▸ PROBLEM TO SOLVE:
Take the data below and write it out exactly, except for the pictures.

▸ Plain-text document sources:
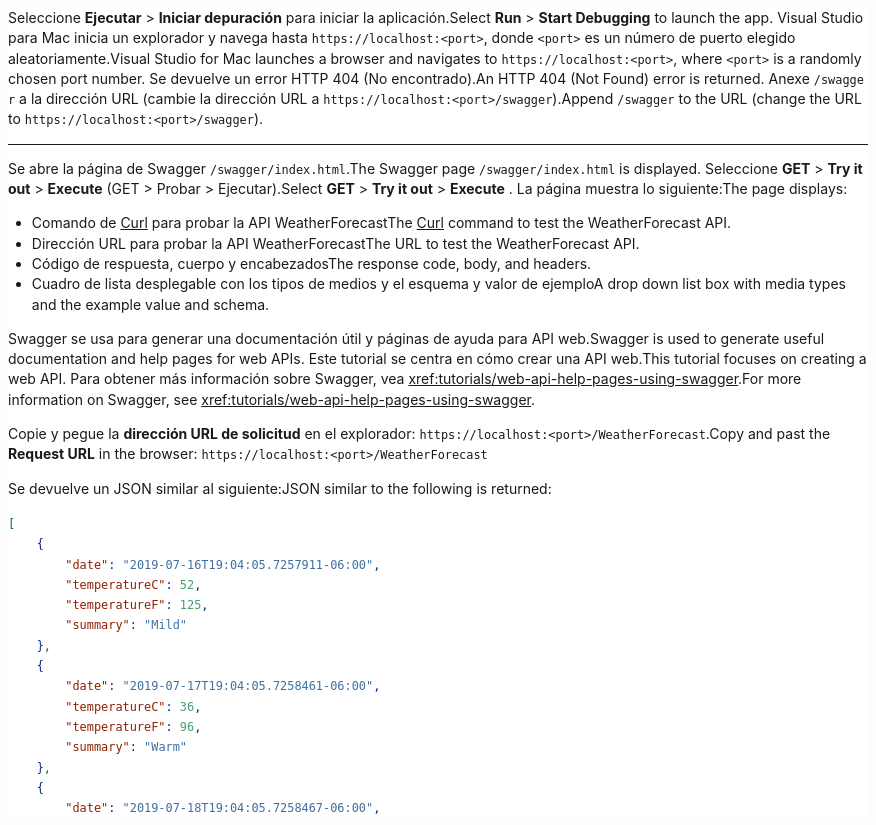<span data-ttu-id="9e2df-183">Seleccione **Ejecutar** > **Iniciar depuración** para iniciar la aplicación.</span><span class="sxs-lookup"><span data-stu-id="9e2df-183">Select **Run** > **Start Debugging** to launch the app.</span></span> <span data-ttu-id="9e2df-184">Visual Studio para Mac inicia un explorador y navega hasta `https://localhost:<port>`, donde `<port>` es un número de puerto elegido aleatoriamente.</span><span class="sxs-lookup"><span data-stu-id="9e2df-184">Visual Studio for Mac launches a browser and navigates to `https://localhost:<port>`, where `<port>` is a randomly chosen port number.</span></span> <span data-ttu-id="9e2df-185">Se devuelve un error HTTP 404 (No encontrado).</span><span class="sxs-lookup"><span data-stu-id="9e2df-185">An HTTP 404 (Not Found) error is returned.</span></span> <span data-ttu-id="9e2df-186">Anexe `/swagger` a la dirección URL (cambie la dirección URL a `https://localhost:<port>/swagger`).</span><span class="sxs-lookup"><span data-stu-id="9e2df-186">Append `/swagger` to the URL (change the URL to `https://localhost:<port>/swagger`).</span></span>

---

<span data-ttu-id="9e2df-187">Se abre la página de Swagger `/swagger/index.html`.</span><span class="sxs-lookup"><span data-stu-id="9e2df-187">The Swagger page `/swagger/index.html` is displayed.</span></span> <span data-ttu-id="9e2df-188">Seleccione **GET** > **Try it out** > **Execute** (GET > Probar > Ejecutar).</span><span class="sxs-lookup"><span data-stu-id="9e2df-188">Select **GET** > **Try it out** > **Execute** .</span></span> <span data-ttu-id="9e2df-189">La página muestra lo siguiente:</span><span class="sxs-lookup"><span data-stu-id="9e2df-189">The page displays:</span></span>

* <span data-ttu-id="9e2df-190">Comando de [Curl](https://curl.haxx.se/) para probar la API WeatherForecast</span><span class="sxs-lookup"><span data-stu-id="9e2df-190">The [Curl](https://curl.haxx.se/) command to test the WeatherForecast API.</span></span>
* <span data-ttu-id="9e2df-191">Dirección URL para probar la API WeatherForecast</span><span class="sxs-lookup"><span data-stu-id="9e2df-191">The URL to test the WeatherForecast API.</span></span>
* <span data-ttu-id="9e2df-192">Código de respuesta, cuerpo y encabezados</span><span class="sxs-lookup"><span data-stu-id="9e2df-192">The response code, body, and headers.</span></span>
* <span data-ttu-id="9e2df-193">Cuadro de lista desplegable con los tipos de medios y el esquema y valor de ejemplo</span><span class="sxs-lookup"><span data-stu-id="9e2df-193">A drop down list box with media types and the example value and schema.</span></span>


<span data-ttu-id="9e2df-194">Swagger se usa para generar una documentación útil y páginas de ayuda para API web.</span><span class="sxs-lookup"><span data-stu-id="9e2df-194">Swagger is used to generate useful documentation and help pages for web APIs.</span></span> <span data-ttu-id="9e2df-195">Este tutorial se centra en cómo crear una API web.</span><span class="sxs-lookup"><span data-stu-id="9e2df-195">This tutorial focuses on creating a web API.</span></span> <span data-ttu-id="9e2df-196">Para obtener más información sobre Swagger, vea <xref:tutorials/web-api-help-pages-using-swagger>.</span><span class="sxs-lookup"><span data-stu-id="9e2df-196">For more information on Swagger, see <xref:tutorials/web-api-help-pages-using-swagger>.</span></span>

<span data-ttu-id="9e2df-197">Copie y pegue la **dirección URL de solicitud** en el explorador: `https://localhost:<port>/WeatherForecast`.</span><span class="sxs-lookup"><span data-stu-id="9e2df-197">Copy and past the **Request URL** in the browser:  `https://localhost:<port>/WeatherForecast`</span></span>

<span data-ttu-id="9e2df-198">Se devuelve un JSON similar al siguiente:</span><span class="sxs-lookup"><span data-stu-id="9e2df-198">JSON similar to the following is returned:</span></span>

```json
[
    {
        "date": "2019-07-16T19:04:05.7257911-06:00",
        "temperatureC": 52,
        "temperatureF": 125,
        "summary": "Mild"
    },
    {
        "date": "2019-07-17T19:04:05.7258461-06:00",
        "temperatureC": 36,
        "temperatureF": 96,
        "summary": "Warm"
    },
    {
        "date": "2019-07-18T19:04:05.7258467-06:00",
```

▸ TASK RESULT:
<span data-ttu-id="9e2df-183">Seleccione **Ejecutar** > **Iniciar depuración** para iniciar la aplicación.</span><span class="sxs-lookup"><span data-stu-id="9e2df-183">Select **Run** > **Start Debugging** to launch the app.</span></span> <span data-ttu-id="9e2df-184">Visual Studio para Mac inicia un explorador y navega hasta `https://localhost:<port>`, donde `<port>` es un número de puerto elegido aleatoriamente.</span><span class="sxs-lookup"><span data-stu-id="9e2df-184">Visual Studio for Mac launches a browser and navigates to `https://localhost:<port>`, where `<port>` is a randomly chosen port number.</span></span> <span data-ttu-id="9e2df-185">Se devuelve un error HTTP 404 (No encontrado).</span><span class="sxs-lookup"><span data-stu-id="9e2df-185">An HTTP 404 (Not Found) error is returned.</span></span> <span data-ttu-id="9e2df-186">Anexe `/swagger` a la dirección URL (cambie la dirección URL a `https://localhost:<port>/swagger`).</span><span class="sxs-lookup"><span data-stu-id="9e2df-186">Append `/swagger` to the URL (change the URL to `https://localhost:<port>/swagger`).</span></span>

---

<span data-ttu-id="9e2df-187">Se abre la página de Swagger `/swagger/index.html`.</span><span class="sxs-lookup"><span data-stu-id="9e2df-187">The Swagger page `/swagger/index.html` is displayed.</span></span> <span data-ttu-id="9e2df-188">Seleccione **GET** > **Try it out** > **Execute** (GET > Probar > Ejecutar).</span><span class="sxs-lookup"><span data-stu-id="9e2df-188">Select **GET** > **Try it out** > **Execute** .</span></span> <span data-ttu-id="9e2df-189">La página muestra lo siguiente:</span><span class="sxs-lookup"><span data-stu-id="9e2df-189">The page displays:</span></span>

* <span data-ttu-id="9e2df-190">Comando de [Curl](https://curl.haxx.se/) para probar la API WeatherForecast</span><span class="sxs-lookup"><span data-stu-id="9e2df-190">The [Curl](https://curl.haxx.se/) command to test the WeatherForecast API.</span></span>
* <span data-ttu-id="9e2df-191">Dirección URL para probar la API WeatherForecast</span><span class="sxs-lookup"><span data-stu-id="9e2df-191">The URL to test the WeatherForecast API.</span></span>
* <span data-ttu-id="9e2df-192">Código de respuesta, cuerpo y encabezados</span><span class="sxs-lookup"><span data-stu-id="9e2df-192">The response code, body, and headers.</span></span>
* <span data-ttu-id="9e2df-193">Cuadro de lista desplegable con los tipos de medios y el esquema y valor de ejemplo</span><span class="sxs-lookup"><span data-stu-id="9e2df-193">A drop down list box with media types and the example value and schema.</span></span>


<span data-ttu-id="9e2df-194">Swagger se usa para generar una documentación útil y páginas de ayuda para API web.</span><span class="sxs-lookup"><span data-stu-id="9e2df-194">Swagger is used to generate useful documentation and help pages for web APIs.</span></span> <span data-ttu-id="9e2df-195">Este tutorial se centra en cómo crear una API web.</span><span class="sxs-lookup"><span data-stu-id="9e2df-195">This tutorial focuses on creating a web API.</span></span> <span data-ttu-id="9e2df-196">Para obtener más información sobre Swagger, vea <xref:tutorials/web-api-help-pages-using-swagger>.</span><span class="sxs-lookup"><span data-stu-id="9e2df-196">For more information on Swagger, see <xref:tutorials/web-api-help-pages-using-swagger>.</span></span>

<span data-ttu-id="9e2df-197">Copie y pegue la **dirección URL de solicitud** en el explorador: `https://localhost:<port>/WeatherForecast`.</span><span class="sxs-lookup"><span data-stu-id="9e2df-197">Copy and past the **Request URL** in the browser:  `https://localhost:<port>/WeatherForecast`</span></span>

<span data-ttu-id="9e2df-198">Se devuelve un JSON similar al siguiente:</span><span class="sxs-lookup"><span data-stu-id="9e2df-198">JSON similar to the following is returned:</span></span>

```json
[
    {
        "date": "2019-07-16T19:04:05.7257911-06:00",
        "temperatureC": 52,
        "temperatureF": 125,
        "summary": "Mild"
    },
    {
        "date": "2019-07-17T19:04:05.7258461-06:00",
        "temperatureC": 36,
        "temperatureF": 96,
        "summary": "Warm"
    },
    {
        "date": "2019-07-18T19:04:05.7258467-06:00",
```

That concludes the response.